Converting XML to JSON & Raw Use in MongoDB & Spring Batch
Overview
Why convert XML to JSON for raw use in MongoDB?
Since MongoDB uses JSON documents in order to store records, just as tables and rows store records in a relational database, we naturally need to convert our XML to JSON.
Some applications may need to store raw (unmodified) JSON because there is uncertainty in how the data will be structured.
There are hundreds of XML-based standards. If an application is to process XML files that do not follow the same standard, there is uncertainty in how the data will be structured.
Why use Spring Batch?
Spring Batch provides reusable functions that are essential in processing large volumes of records and other features that enable high-volume and high performance batch jobs. The Spring Website has documented Spring Batch well.
For another tutorial on Spring Batch, see my previous post on Processing CSVs with Spring Batch.
0 – Converting XML to JSON For Use In MongoDB With Spring Batch Example Application
The example application converts an XML document that is a “policy” for configuring a music playlist. This policy is intended to resemble real cyber security configuration documents. It is a short document but illustrates how you will search complex XML documents.
The approach we will be taking our tutorial is for handling XML files of varying style. We want to be able to handle the unexpected. This is why we are keeping the data “raw.”
1 – Project Structure
It is a typical Maven structure. We have one package for this example application. The XML file is in src/main/resources.
2 – Project Dependencies
Besides our typical Spring Boot dependencies, we include dependencies for an embedded MongoDB database and for processing JSON.

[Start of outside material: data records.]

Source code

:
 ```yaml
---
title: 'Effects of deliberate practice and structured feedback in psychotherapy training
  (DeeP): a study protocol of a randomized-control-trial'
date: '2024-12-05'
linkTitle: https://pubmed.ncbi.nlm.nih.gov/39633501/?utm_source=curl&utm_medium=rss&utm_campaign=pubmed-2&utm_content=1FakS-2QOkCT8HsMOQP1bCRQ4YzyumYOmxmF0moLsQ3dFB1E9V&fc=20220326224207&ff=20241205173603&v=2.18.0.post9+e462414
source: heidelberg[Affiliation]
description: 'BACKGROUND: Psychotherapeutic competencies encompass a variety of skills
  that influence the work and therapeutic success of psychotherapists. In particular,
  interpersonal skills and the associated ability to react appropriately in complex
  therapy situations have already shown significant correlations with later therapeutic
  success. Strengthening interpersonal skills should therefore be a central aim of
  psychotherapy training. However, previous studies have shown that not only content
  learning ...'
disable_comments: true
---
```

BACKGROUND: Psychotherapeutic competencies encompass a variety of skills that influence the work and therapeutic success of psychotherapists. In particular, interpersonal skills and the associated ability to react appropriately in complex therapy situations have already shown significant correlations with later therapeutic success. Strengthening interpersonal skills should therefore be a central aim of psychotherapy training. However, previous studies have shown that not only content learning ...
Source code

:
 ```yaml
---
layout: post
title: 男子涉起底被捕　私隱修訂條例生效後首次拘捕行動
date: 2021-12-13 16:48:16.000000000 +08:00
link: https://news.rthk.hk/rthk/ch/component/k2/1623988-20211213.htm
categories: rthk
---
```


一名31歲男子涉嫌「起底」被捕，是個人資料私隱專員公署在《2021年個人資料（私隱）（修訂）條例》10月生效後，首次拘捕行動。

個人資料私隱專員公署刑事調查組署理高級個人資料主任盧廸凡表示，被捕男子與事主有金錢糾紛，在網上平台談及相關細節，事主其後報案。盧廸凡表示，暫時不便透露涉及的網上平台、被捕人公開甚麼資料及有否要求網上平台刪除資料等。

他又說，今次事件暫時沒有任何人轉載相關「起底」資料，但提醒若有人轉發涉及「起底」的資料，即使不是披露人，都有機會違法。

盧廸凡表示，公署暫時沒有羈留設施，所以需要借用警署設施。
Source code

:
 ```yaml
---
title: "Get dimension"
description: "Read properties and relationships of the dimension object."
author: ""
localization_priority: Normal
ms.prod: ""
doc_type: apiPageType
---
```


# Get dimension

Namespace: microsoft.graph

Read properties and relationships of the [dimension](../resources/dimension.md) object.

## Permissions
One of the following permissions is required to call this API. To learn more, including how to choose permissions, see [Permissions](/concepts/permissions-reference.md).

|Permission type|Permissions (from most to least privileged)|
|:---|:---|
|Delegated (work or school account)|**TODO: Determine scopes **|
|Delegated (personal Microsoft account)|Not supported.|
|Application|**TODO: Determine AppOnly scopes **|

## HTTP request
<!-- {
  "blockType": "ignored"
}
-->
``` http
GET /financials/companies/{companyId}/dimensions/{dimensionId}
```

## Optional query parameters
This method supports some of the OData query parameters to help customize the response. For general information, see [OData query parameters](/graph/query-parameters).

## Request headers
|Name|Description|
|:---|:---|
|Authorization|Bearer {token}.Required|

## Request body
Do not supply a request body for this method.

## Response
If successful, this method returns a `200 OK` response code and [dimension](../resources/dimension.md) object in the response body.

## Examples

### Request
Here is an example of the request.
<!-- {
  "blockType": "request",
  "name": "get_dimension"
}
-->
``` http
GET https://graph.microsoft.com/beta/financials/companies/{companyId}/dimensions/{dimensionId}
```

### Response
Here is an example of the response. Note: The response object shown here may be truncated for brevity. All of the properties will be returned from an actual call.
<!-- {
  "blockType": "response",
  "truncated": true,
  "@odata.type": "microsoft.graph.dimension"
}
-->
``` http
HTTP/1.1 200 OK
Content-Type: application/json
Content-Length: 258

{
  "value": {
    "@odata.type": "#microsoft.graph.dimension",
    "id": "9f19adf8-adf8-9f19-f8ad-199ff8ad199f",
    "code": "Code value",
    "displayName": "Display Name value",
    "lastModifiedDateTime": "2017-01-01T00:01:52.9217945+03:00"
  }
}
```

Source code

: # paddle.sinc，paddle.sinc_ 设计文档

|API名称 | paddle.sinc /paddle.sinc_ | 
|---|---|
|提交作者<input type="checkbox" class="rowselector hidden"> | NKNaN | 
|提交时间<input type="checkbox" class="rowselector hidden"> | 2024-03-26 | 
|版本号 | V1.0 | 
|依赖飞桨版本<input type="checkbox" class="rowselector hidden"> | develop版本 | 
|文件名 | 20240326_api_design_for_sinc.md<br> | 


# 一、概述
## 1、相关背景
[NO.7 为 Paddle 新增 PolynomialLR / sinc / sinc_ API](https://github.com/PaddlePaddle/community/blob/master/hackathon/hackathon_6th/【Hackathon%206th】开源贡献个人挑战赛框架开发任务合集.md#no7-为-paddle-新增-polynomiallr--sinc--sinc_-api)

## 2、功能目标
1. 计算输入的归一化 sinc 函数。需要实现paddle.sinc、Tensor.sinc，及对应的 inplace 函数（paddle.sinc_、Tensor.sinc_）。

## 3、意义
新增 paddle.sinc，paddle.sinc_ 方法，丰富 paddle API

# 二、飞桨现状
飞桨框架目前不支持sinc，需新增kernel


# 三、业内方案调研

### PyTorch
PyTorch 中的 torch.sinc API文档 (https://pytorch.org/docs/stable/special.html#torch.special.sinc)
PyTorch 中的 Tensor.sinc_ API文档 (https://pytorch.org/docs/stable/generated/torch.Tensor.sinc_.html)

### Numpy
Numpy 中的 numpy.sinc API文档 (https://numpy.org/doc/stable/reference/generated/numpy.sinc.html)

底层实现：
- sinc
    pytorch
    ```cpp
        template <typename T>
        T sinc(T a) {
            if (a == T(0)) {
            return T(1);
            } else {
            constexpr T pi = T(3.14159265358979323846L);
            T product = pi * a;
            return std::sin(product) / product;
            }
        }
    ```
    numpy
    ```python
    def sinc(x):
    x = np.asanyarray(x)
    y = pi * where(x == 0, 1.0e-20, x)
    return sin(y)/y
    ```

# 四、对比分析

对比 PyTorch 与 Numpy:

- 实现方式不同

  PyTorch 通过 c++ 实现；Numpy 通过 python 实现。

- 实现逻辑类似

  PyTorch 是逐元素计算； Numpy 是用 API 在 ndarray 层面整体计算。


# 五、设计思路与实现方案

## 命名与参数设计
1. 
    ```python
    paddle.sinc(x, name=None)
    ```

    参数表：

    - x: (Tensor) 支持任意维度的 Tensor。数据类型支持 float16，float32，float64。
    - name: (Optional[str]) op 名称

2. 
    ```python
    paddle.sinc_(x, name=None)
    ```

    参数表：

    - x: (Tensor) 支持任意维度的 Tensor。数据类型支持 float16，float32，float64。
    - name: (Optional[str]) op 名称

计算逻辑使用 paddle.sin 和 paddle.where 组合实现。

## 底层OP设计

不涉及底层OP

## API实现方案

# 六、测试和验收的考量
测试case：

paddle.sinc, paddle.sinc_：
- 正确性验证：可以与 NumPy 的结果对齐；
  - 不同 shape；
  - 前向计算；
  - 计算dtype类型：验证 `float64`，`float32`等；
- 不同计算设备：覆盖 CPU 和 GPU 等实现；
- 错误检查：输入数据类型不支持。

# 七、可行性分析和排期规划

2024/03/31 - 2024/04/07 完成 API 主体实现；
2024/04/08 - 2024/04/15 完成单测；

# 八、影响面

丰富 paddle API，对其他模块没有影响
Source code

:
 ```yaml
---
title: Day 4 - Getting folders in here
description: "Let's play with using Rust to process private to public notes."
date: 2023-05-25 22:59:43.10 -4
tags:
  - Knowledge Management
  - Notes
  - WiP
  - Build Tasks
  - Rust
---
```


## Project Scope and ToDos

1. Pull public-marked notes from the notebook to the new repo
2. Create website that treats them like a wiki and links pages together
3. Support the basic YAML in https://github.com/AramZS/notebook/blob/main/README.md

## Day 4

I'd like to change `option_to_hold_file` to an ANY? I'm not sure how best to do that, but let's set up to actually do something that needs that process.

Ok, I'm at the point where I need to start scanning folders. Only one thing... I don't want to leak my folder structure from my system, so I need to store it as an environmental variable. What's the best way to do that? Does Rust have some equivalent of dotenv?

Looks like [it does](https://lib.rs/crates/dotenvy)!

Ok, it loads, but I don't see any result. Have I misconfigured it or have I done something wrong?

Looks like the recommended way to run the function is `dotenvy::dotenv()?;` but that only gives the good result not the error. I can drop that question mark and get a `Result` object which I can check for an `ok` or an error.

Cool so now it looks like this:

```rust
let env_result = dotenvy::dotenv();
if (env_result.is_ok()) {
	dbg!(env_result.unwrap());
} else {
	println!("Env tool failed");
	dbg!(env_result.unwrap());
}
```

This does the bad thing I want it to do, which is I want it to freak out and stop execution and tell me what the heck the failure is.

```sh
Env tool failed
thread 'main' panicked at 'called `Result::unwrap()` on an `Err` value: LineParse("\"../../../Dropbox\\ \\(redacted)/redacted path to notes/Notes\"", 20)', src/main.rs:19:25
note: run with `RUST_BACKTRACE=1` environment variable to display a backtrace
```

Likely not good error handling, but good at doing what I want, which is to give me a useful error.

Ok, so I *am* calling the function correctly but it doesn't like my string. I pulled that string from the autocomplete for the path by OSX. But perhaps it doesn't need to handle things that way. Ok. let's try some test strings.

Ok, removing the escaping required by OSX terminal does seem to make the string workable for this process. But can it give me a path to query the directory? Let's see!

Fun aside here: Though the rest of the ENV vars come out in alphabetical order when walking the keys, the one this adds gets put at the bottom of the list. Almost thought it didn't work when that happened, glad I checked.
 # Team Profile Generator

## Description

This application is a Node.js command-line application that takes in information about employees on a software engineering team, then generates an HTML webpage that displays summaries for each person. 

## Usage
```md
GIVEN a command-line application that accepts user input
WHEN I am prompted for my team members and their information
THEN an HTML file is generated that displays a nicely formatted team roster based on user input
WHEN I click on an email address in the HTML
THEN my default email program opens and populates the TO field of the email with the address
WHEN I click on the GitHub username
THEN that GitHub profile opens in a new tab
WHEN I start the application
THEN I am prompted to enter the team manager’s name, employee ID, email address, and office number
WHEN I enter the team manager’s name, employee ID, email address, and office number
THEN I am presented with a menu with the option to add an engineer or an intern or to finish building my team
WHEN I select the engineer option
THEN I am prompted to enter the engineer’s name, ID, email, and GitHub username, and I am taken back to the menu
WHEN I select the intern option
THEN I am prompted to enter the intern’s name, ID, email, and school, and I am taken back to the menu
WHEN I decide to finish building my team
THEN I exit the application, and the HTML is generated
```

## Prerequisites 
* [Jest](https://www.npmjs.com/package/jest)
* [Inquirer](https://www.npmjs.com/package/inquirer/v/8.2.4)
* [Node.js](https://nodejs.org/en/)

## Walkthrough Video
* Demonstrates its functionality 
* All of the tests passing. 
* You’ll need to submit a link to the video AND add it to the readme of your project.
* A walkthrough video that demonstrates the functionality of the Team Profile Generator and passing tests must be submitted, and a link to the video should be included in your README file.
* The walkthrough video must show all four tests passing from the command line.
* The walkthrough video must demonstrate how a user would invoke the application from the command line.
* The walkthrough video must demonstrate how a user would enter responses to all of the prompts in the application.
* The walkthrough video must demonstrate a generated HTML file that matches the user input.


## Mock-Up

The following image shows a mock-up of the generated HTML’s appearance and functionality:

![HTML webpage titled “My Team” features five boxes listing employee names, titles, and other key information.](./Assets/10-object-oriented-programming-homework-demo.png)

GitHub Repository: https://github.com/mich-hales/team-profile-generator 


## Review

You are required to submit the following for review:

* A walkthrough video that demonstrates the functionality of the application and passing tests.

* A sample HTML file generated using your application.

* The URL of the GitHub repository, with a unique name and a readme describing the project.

<?xml version="1.0" encoding="UTF-8"?> <project xmlns="http://maven.apache.org/POM/4.0.0" xmlns:xsi="http://www.w3.org/2001/XMLSchema-instance" xsi:schemaLocation="http://maven.apache.org/POM/4.0.0 http://maven.apache.org/xsd/maven-4.0.0.xsd"> <modelVersion>4.0.0</modelVersion> <groupId>com.michaelcgood</groupId> <artifactId>michaelcgood-spring-batch-mongodb</artifactId> <version>0.0.1</version> <packaging>jar</packaging> <name>michaelcgood-spring-batch-mongodb</name> <description>Michael C Good - XML to JSON + MongoDB + Spring Batch Example</description> <parent> <groupId>org.springframework.boot</groupId> <artifactId>spring-boot-starter-parent</artifactId> <version>1.5.7.RELEASE</version> <relativePath /> <!-- lookup parent from repository --> </parent> <properties> <project.build.sourceEncoding>UTF-8</project.build.sourceEncoding> <project.reporting.outputEncoding>UTF-8</project.reporting.outputEncoding> <java.version>1.8</java.version> </properties> <dependencies> <dependency> <groupId>org.springframework.boot</groupId> <artifactId>spring-boot-starter-batch</artifactId> </dependency> <dependency> <groupId>org.springframework.boot</groupId> <artifactId>spring-boot-starter-web</artifactId> </dependency> <dependency> <groupId>de.flapdoodle.embed</groupId> <artifactId>de.flapdoodle.embed.mongo</artifactId> <version>1.50.5</version> </dependency> <dependency> <groupId>cz.jirutka.spring</groupId> <artifactId>embedmongo-spring</artifactId> <version>RELEASE</version> </dependency> <dependency> <groupId>org.json</groupId> <artifactId>json</artifactId> <version>20170516</version> </dependency> <dependency> <groupId>org.springframework.boot</groupId> <artifactId>spring-boot-starter-data-mongodb</artifactId> </dependency> </dependencies> <build> <plugins> <plugin> <groupId>org.springframework.boot</groupId> <artifactId>spring-boot-maven-plugin</artifactId> </plugin> </plugins> </build> </project>
3 – XML Document
This is the example policy document created for this tutorial. It’s structure is based on real cyber security policy documents.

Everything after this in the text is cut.